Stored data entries
= Beginning of Section =
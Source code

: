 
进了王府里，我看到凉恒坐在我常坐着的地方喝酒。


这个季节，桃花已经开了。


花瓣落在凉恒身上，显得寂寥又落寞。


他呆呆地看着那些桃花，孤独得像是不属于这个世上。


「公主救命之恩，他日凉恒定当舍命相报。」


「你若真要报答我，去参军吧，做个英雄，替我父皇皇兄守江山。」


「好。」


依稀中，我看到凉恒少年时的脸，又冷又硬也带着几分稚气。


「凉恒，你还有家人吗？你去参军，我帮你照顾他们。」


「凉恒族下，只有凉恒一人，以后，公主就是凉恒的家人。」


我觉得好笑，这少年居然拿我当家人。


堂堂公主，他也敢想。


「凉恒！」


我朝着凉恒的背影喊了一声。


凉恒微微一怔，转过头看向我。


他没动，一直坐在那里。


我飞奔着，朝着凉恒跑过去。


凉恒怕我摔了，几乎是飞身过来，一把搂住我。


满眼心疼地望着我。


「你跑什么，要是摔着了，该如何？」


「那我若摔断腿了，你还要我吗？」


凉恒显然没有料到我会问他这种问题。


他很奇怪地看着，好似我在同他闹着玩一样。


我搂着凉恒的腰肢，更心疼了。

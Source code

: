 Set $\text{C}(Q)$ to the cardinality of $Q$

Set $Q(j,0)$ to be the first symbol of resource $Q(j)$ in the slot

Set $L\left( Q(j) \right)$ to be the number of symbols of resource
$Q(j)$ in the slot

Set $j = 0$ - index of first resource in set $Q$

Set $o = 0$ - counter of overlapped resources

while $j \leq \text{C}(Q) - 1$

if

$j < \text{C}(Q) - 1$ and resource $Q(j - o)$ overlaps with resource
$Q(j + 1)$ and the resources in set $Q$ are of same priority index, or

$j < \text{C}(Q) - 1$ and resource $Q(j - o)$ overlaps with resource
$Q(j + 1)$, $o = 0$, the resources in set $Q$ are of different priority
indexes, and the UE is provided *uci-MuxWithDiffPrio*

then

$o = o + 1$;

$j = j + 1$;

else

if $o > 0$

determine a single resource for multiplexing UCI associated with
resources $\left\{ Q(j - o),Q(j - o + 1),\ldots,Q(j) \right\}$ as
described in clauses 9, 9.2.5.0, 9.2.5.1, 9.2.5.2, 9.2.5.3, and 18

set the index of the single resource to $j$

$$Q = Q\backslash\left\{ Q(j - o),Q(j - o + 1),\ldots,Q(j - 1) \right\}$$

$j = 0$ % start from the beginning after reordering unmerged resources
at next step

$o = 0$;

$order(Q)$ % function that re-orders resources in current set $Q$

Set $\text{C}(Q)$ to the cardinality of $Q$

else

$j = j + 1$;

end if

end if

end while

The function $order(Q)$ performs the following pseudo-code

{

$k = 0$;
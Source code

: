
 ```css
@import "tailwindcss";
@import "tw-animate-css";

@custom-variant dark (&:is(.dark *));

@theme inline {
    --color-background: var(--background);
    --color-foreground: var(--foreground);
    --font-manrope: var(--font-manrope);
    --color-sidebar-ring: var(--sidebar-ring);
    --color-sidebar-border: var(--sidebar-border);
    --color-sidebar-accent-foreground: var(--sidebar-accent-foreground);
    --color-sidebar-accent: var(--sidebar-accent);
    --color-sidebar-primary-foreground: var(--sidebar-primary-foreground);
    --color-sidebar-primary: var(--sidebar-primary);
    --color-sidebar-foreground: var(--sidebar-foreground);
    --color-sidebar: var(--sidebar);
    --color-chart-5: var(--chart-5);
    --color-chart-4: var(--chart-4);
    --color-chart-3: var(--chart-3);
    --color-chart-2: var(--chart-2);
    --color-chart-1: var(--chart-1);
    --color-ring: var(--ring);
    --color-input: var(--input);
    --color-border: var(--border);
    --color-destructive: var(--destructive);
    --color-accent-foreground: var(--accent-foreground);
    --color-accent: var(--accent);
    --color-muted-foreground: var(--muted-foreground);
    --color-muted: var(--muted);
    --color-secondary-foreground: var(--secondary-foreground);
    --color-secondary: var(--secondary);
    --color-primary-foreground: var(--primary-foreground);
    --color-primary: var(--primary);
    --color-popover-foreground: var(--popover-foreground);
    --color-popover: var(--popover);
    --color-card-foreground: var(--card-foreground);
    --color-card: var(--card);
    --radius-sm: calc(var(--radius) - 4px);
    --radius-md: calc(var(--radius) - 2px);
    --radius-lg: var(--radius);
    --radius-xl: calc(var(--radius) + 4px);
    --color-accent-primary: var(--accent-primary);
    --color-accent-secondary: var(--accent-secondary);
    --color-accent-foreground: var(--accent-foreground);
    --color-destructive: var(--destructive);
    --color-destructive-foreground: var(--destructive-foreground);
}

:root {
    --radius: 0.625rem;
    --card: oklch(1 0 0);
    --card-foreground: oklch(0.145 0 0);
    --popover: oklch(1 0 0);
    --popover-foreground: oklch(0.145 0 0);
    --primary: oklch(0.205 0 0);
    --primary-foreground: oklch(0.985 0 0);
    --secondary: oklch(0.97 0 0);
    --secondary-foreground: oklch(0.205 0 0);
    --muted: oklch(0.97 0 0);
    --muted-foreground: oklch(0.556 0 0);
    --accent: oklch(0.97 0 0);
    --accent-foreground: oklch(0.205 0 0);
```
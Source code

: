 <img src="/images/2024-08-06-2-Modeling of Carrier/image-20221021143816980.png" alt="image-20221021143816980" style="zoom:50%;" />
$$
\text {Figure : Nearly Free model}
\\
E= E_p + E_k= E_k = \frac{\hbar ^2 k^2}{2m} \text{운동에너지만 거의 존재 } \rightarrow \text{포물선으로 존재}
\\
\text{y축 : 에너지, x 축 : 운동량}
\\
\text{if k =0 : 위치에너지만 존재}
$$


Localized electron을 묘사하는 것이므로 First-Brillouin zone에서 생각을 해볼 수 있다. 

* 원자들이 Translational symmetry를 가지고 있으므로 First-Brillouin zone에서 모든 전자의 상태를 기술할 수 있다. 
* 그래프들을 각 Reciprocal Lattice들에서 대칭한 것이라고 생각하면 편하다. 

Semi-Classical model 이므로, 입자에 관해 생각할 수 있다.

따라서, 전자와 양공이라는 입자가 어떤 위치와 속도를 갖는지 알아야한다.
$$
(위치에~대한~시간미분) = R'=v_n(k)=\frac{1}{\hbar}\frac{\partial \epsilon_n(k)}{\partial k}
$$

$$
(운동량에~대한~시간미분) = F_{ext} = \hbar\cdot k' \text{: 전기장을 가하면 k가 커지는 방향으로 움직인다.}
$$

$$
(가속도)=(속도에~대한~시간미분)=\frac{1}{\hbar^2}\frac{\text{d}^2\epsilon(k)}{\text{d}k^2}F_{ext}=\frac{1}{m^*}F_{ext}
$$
= End of Section =
* _YOUR TASK_: Please reproduce all of the records exactly as they stand.

* _FINISHED TASK_:
Source code

: 
进了王府里，我看到凉恒坐在我常坐着的地方喝酒。


这个季节，桃花已经开了。


花瓣落在凉恒身上，显得寂寥又落寞。


他呆呆地看着那些桃花，孤独得像是不属于这个世上。


「公主救命之恩，他日凉恒定当舍命相报。」


「你若真要报答我，去参军吧，做个英雄，替我父皇皇兄守江山。」


「好。」


依稀中，我看到凉恒少年时的脸，又冷又硬也带着几分稚气。


「凉恒，你还有家人吗？你去参军，我帮你照顾他们。」


「凉恒族下，只有凉恒一人，以后，公主就是凉恒的家人。」


我觉得好笑，这少年居然拿我当家人。


堂堂公主，他也敢想。


「凉恒！」


我朝着凉恒的背影喊了一声。


凉恒微微一怔，转过头看向我。


他没动，一直坐在那里。


我飞奔着，朝着凉恒跑过去。


凉恒怕我摔了，几乎是飞身过来，一把搂住我。


满眼心疼地望着我。


「你跑什么，要是摔着了，该如何？」


「那我若摔断腿了，你还要我吗？」


凉恒显然没有料到我会问他这种问题。


他很奇怪地看着，好似我在同他闹着玩一样。


我搂着凉恒的腰肢，更心疼了。

Source code

: Set $\text{C}(Q)$ to the cardinality of $Q$

Set $Q(j,0)$ to be the first symbol of resource $Q(j)$ in the slot

Set $L\left( Q(j) \right)$ to be the number of symbols of resource
$Q(j)$ in the slot

Set $j = 0$ - index of first resource in set $Q$

Set $o = 0$ - counter of overlapped resources

while $j \leq \text{C}(Q) - 1$

if

$j < \text{C}(Q) - 1$ and resource $Q(j - o)$ overlaps with resource
$Q(j + 1)$ and the resources in set $Q$ are of same priority index, or

$j < \text{C}(Q) - 1$ and resource $Q(j - o)$ overlaps with resource
$Q(j + 1)$, $o = 0$, the resources in set $Q$ are of different priority
indexes, and the UE is provided *uci-MuxWithDiffPrio*

then

$o = o + 1$;

$j = j + 1$;

else

if $o > 0$

determine a single resource for multiplexing UCI associated with
resources $\left\{ Q(j - o),Q(j - o + 1),\ldots,Q(j) \right\}$ as
described in clauses 9, 9.2.5.0, 9.2.5.1, 9.2.5.2, 9.2.5.3, and 18

set the index of the single resource to $j$

$$Q = Q\backslash\left\{ Q(j - o),Q(j - o + 1),\ldots,Q(j - 1) \right\}$$

$j = 0$ % start from the beginning after reordering unmerged resources
at next step

$o = 0$;

$order(Q)$ % function that re-orders resources in current set $Q$

Set $\text{C}(Q)$ to the cardinality of $Q$

else

$j = j + 1$;

end if

end if

end while

The function $order(Q)$ performs the following pseudo-code

{

$k = 0$;
Source code

:
 ```css
@import "tailwindcss";
@import "tw-animate-css";

@custom-variant dark (&:is(.dark *));

@theme inline {
    --color-background: var(--background);
    --color-foreground: var(--foreground);
    --font-manrope: var(--font-manrope);
    --color-sidebar-ring: var(--sidebar-ring);
    --color-sidebar-border: var(--sidebar-border);
    --color-sidebar-accent-foreground: var(--sidebar-accent-foreground);
    --color-sidebar-accent: var(--sidebar-accent);
    --color-sidebar-primary-foreground: var(--sidebar-primary-foreground);
    --color-sidebar-primary: var(--sidebar-primary);
    --color-sidebar-foreground: var(--sidebar-foreground);
    --color-sidebar: var(--sidebar);
    --color-chart-5: var(--chart-5);
    --color-chart-4: var(--chart-4);
    --color-chart-3: var(--chart-3);
    --color-chart-2: var(--chart-2);
    --color-chart-1: var(--chart-1);
    --color-ring: var(--ring);
    --color-input: var(--input);
    --color-border: var(--border);
    --color-destructive: var(--destructive);
    --color-accent-foreground: var(--accent-foreground);
    --color-accent: var(--accent);
    --color-muted-foreground: var(--muted-foreground);
    --color-muted: var(--muted);
    --color-secondary-foreground: var(--secondary-foreground);
    --color-secondary: var(--secondary);
    --color-primary-foreground: var(--primary-foreground);
    --color-primary: var(--primary);
    --color-popover-foreground: var(--popover-foreground);
    --color-popover: var(--popover);
    --color-card-foreground: var(--card-foreground);
    --color-card: var(--card);
    --radius-sm: calc(var(--radius) - 4px);
    --radius-md: calc(var(--radius) - 2px);
    --radius-lg: var(--radius);
    --radius-xl: calc(var(--radius) + 4px);
    --color-accent-primary: var(--accent-primary);
    --color-accent-secondary: var(--accent-secondary);
    --color-accent-foreground: var(--accent-foreground);
    --color-destructive: var(--destructive);
    --color-destructive-foreground: var(--destructive-foreground);
}

:root {
    --radius: 0.625rem;
    --card: oklch(1 0 0);
    --card-foreground: oklch(0.145 0 0);
    --popover: oklch(1 0 0);
    --popover-foreground: oklch(0.145 0 0);
    --primary: oklch(0.205 0 0);
    --primary-foreground: oklch(0.985 0 0);
    --secondary: oklch(0.97 0 0);
    --secondary-foreground: oklch(0.205 0 0);
    --muted: oklch(0.97 0 0);
    --muted-foreground: oklch(0.556 0 0);
    --accent: oklch(0.97 0 0);
    --accent-foreground: oklch(0.205 0 0);
```
Source code

: <img src="/images/2024-08-06-2-Modeling of Carrier/image-20221021143816980.png" alt="image-20221021143816980" style="zoom:50%;" />
$$
\text {Figure : Nearly Free model}
\\
E= E_p + E_k= E_k = \frac{\hbar ^2 k^2}{2m} \text{운동에너지만 거의 존재 } \rightarrow \text{포물선으로 존재}
\\
\text{y축 : 에너지, x 축 : 운동량}
\\
\text{if k =0 : 위치에너지만 존재}
$$


Localized electron을 묘사하는 것이므로 First-Brillouin zone에서 생각을 해볼 수 있다. 

* 원자들이 Translational symmetry를 가지고 있으므로 First-Brillouin zone에서 모든 전자의 상태를 기술할 수 있다. 
* 그래프들을 각 Reciprocal Lattice들에서 대칭한 것이라고 생각하면 편하다. 

Semi-Classical model 이므로, 입자에 관해 생각할 수 있다.

따라서, 전자와 양공이라는 입자가 어떤 위치와 속도를 갖는지 알아야한다.
$$
(위치에~대한~시간미분) = R'=v_n(k)=\frac{1}{\hbar}\frac{\partial \epsilon_n(k)}{\partial k}
$$

$$
(운동량에~대한~시간미분) = F_{ext} = \hbar\cdot k' \text{: 전기장을 가하면 k가 커지는 방향으로 움직인다.}
$$

$$
(가속도)=(속도에~대한~시간미분)=\frac{1}{\hbar^2}\frac{\text{d}^2\epsilon(k)}{\text{d}k^2}F_{ext}=\frac{1}{m^*}F_{ext}
$$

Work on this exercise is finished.